At the trial it was admitted that the railroad company entered upon First street immediately north of the half block of the plaintiff in error, and laid its tracks along said streets and over the strip of land 20 feet wide, described in the plaintiff’s petition. First street was 40 feet wide at the place vacated. This action is to recover damages for the permanent use and occupancy of one-half of the land formerly known as First street, abutting the lots of the plaintiff in error on the north; the theory of the plaintiff in error being that, at the time of the vacation of that portion of First street abutting these lots, the street reverted to the abutting owners in proportion to frontage, according to the law concerning cities of the third class, passed March 8, 1871, and the act concerning cities of the second class, passed March 13, 1872, and ¶ 811, General Statutes of 1889. The railroad company claims *432under an exception in the second proviso contained in ¶ 811, that reads: “Except in cases where such street, avenue, alley or lane shall have been taken and appropriated to public use in a different proportion, in which case it shall revert to adjacent lots of real estate, in proportion as it was taken from them.” It is said on behalf of the railroad company, that as the street was originally dedicated from the land belonging to the occupants of the town-site of Wellington, and never was a part of Myers’s addition, it reverted in proportion as it was taken from the town-site. All being taken from the town-site,’ it all reverted to the lots platted from the town-site that abutted. We cannot agree to this construction. It seems to us that the proviso is intended to apply to cases where the city council, by the power granted it in this section in widening a street or alley, takes land from adjacent town lots, it shall revert to them, meaning the lots it was taken from, in proportion as it was taken. The city council can lay out a new street or alley. It can widen streets or alleys already laid out. In doing this it might become necessary to take a greater part of the width of a new street, or an old one that it seeks to widen, from a tier of lots on one side than on the other, and it is such cases as this that this proviso is intended to meet.

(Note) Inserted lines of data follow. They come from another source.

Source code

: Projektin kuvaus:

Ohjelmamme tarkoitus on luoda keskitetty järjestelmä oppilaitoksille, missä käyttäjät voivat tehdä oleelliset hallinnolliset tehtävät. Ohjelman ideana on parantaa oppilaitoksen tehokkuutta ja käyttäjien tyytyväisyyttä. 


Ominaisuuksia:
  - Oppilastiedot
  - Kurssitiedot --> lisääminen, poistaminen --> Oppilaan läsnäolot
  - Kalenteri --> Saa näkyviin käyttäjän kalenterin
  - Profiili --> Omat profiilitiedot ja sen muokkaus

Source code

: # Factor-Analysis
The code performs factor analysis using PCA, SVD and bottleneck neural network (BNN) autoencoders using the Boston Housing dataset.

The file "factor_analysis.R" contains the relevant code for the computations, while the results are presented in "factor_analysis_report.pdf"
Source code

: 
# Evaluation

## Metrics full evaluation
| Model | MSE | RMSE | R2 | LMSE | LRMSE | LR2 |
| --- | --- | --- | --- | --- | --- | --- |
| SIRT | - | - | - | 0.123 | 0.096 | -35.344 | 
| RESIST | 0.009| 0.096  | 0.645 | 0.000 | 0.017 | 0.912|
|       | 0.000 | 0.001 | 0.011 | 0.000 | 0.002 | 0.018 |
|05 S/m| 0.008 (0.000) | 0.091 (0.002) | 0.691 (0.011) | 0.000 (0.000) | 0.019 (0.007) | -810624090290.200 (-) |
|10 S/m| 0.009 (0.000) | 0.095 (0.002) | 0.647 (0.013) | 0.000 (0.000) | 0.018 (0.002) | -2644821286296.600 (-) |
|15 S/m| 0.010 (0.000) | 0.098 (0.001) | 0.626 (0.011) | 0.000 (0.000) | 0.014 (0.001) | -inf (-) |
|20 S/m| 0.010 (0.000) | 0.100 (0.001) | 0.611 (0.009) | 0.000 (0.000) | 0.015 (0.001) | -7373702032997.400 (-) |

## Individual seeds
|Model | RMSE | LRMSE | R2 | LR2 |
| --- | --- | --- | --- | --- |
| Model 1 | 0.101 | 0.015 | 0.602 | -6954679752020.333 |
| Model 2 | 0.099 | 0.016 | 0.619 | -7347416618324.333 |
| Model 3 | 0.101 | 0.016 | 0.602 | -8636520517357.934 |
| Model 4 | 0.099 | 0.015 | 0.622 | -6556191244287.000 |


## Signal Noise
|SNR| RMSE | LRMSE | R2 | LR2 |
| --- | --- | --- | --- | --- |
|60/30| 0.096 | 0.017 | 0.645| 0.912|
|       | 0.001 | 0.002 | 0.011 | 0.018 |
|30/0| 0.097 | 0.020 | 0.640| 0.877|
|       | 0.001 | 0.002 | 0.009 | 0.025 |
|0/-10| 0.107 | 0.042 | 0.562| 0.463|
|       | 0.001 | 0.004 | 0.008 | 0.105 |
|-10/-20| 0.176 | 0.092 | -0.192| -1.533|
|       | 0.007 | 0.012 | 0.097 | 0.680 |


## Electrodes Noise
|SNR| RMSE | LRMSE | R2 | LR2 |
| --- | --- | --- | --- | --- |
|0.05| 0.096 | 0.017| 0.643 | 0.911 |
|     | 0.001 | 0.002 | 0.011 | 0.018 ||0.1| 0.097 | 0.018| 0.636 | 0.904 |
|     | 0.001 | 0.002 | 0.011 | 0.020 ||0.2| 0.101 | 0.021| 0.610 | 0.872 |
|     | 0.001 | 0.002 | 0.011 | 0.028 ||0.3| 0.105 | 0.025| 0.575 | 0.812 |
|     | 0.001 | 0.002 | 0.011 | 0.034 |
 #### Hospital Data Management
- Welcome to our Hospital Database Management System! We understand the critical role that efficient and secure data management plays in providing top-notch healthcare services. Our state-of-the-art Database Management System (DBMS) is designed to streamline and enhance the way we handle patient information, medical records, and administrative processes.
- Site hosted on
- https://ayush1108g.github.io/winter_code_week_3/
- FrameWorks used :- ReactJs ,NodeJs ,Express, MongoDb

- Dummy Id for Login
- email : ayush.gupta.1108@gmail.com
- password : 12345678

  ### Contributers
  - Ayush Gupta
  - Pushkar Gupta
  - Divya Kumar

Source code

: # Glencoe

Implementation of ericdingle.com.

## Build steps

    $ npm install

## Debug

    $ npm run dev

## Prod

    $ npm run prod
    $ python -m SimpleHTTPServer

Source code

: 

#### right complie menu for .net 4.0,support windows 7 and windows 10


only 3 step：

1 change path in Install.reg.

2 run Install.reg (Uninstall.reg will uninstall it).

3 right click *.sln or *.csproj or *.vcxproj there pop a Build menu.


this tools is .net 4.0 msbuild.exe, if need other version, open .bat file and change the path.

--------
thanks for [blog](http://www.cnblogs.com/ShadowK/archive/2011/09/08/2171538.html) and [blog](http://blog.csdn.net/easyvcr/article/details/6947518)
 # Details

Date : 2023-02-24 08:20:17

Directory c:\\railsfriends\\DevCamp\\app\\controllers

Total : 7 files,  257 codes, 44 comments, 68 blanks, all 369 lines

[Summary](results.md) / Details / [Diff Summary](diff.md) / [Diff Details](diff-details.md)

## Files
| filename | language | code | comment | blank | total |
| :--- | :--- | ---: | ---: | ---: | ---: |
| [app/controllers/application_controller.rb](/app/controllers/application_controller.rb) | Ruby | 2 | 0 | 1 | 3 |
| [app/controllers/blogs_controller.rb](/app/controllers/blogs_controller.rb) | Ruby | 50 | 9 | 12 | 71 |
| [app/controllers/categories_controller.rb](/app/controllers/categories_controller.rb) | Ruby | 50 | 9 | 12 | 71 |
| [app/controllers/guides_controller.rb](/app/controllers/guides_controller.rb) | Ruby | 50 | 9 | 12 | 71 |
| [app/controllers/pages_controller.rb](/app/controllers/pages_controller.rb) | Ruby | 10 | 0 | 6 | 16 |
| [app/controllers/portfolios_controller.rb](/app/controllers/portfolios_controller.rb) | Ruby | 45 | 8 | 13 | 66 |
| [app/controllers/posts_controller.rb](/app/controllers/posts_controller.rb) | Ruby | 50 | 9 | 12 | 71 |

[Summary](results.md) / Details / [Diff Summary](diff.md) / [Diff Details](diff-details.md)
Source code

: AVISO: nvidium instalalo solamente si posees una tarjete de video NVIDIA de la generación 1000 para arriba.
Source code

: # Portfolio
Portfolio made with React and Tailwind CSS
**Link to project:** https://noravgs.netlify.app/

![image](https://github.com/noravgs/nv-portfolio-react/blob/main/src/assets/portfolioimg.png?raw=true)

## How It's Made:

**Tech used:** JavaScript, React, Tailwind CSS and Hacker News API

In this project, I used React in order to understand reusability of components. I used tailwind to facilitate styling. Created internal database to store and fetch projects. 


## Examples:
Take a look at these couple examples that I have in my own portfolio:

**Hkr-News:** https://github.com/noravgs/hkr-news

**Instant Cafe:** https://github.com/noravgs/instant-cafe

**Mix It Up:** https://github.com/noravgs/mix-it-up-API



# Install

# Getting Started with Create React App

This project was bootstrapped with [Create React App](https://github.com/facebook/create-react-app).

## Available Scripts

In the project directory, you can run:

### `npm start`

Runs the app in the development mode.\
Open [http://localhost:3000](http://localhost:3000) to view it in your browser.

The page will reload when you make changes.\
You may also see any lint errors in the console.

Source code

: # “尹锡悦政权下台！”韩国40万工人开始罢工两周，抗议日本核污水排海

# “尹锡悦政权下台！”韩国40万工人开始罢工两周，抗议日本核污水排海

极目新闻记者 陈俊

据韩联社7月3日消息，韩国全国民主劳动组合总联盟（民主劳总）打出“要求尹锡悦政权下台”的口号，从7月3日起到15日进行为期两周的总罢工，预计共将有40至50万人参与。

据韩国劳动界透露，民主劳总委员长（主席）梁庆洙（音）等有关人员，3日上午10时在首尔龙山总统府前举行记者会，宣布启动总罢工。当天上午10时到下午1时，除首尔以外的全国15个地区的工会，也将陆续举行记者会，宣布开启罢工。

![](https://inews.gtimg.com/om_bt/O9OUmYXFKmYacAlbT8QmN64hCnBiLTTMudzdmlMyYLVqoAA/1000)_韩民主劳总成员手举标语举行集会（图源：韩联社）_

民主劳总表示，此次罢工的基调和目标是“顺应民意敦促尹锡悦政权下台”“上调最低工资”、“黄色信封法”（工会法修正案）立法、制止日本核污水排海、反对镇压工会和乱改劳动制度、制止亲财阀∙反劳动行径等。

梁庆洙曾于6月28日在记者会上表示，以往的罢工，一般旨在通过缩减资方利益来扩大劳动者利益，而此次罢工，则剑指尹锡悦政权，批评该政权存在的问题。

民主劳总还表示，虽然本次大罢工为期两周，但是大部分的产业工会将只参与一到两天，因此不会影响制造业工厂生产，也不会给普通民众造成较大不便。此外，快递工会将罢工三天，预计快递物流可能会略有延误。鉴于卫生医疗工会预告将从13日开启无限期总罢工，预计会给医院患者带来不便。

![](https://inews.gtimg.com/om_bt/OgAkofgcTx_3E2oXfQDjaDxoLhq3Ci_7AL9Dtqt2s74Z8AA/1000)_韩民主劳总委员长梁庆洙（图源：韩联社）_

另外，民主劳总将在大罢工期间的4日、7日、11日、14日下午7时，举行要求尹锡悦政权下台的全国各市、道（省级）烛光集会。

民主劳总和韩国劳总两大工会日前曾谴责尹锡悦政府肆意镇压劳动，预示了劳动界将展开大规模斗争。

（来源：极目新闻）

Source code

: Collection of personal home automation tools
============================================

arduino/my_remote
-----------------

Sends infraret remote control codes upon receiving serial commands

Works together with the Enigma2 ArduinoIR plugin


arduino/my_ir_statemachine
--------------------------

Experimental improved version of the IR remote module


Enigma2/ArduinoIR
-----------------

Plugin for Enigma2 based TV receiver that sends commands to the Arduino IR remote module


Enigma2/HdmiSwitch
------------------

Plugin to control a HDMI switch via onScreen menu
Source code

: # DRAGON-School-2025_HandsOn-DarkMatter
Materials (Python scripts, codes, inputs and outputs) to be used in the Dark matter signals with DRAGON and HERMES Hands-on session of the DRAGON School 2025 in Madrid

The general rule that prevails in all statutes on this subject is, that when a street or alley is vacated, the land reverts to the abutting owners in proportion to frontage. This legislation or some other statutory regulation became necessary, because our statutes vest the fee to a street or alley in the county. The fee is so vested on account of the public use, and being vested in the public, the legislature has the power to dispose of the fee when the street or alley is vacated. At common law it would revert to the owner who made the dedication, and the use was merely an easement. The general rule established by the legislature must prevail in this case unless it clearly appears that this street comes within the exception. The view we take is strengthened by the language of the provision, that seems to require that a street or alley, *433to fall within its operation, must have been taken and appropriated to public use. These words convey to the mind the idea that the street or alley must have been the product of the exercise of the right of eminent domain,' rather than the ordinary act of dedication of streets and alleys by the original town-site proprietors.’ They have acquired a peculiar and technical meaning by their occurrence in the constitution and statutes of the state. First street was a dedication made by a congressional town-site company, and was not a creation of the right of eminent domain. It was a part and parcel of a congressional town-site, and was not taken and appropriated for public use from town lots in different proportions. The same instrument that established the blocks and lots, with their locations, sizes and numbers, also fixed the length, breadth and location of the street. The lots were designated and numbered with reference to the street, and no part of the street was ever taken from the adjacent lots. Both the identity of the street and the lots abutting on it were established at the same moment by the filing of the town plat. Hence, we cannot conclude that the proviso applies, but the conviction grows stronger with examination that the general rule adopted by all the various statutes applies, and that one-half in width of the street abutting on the lots of the plaintiff in error reverted to these adjacent lots when the street was vacated. .

"We recommend that the judgment be reversed, and the cause remanded* with instructions to grant a new trial.

By the Court: It is so ordered.

Valentine and Johnston, JJ., concurring.' Horton, C. J., dissenting, upon the law as applied to the facts.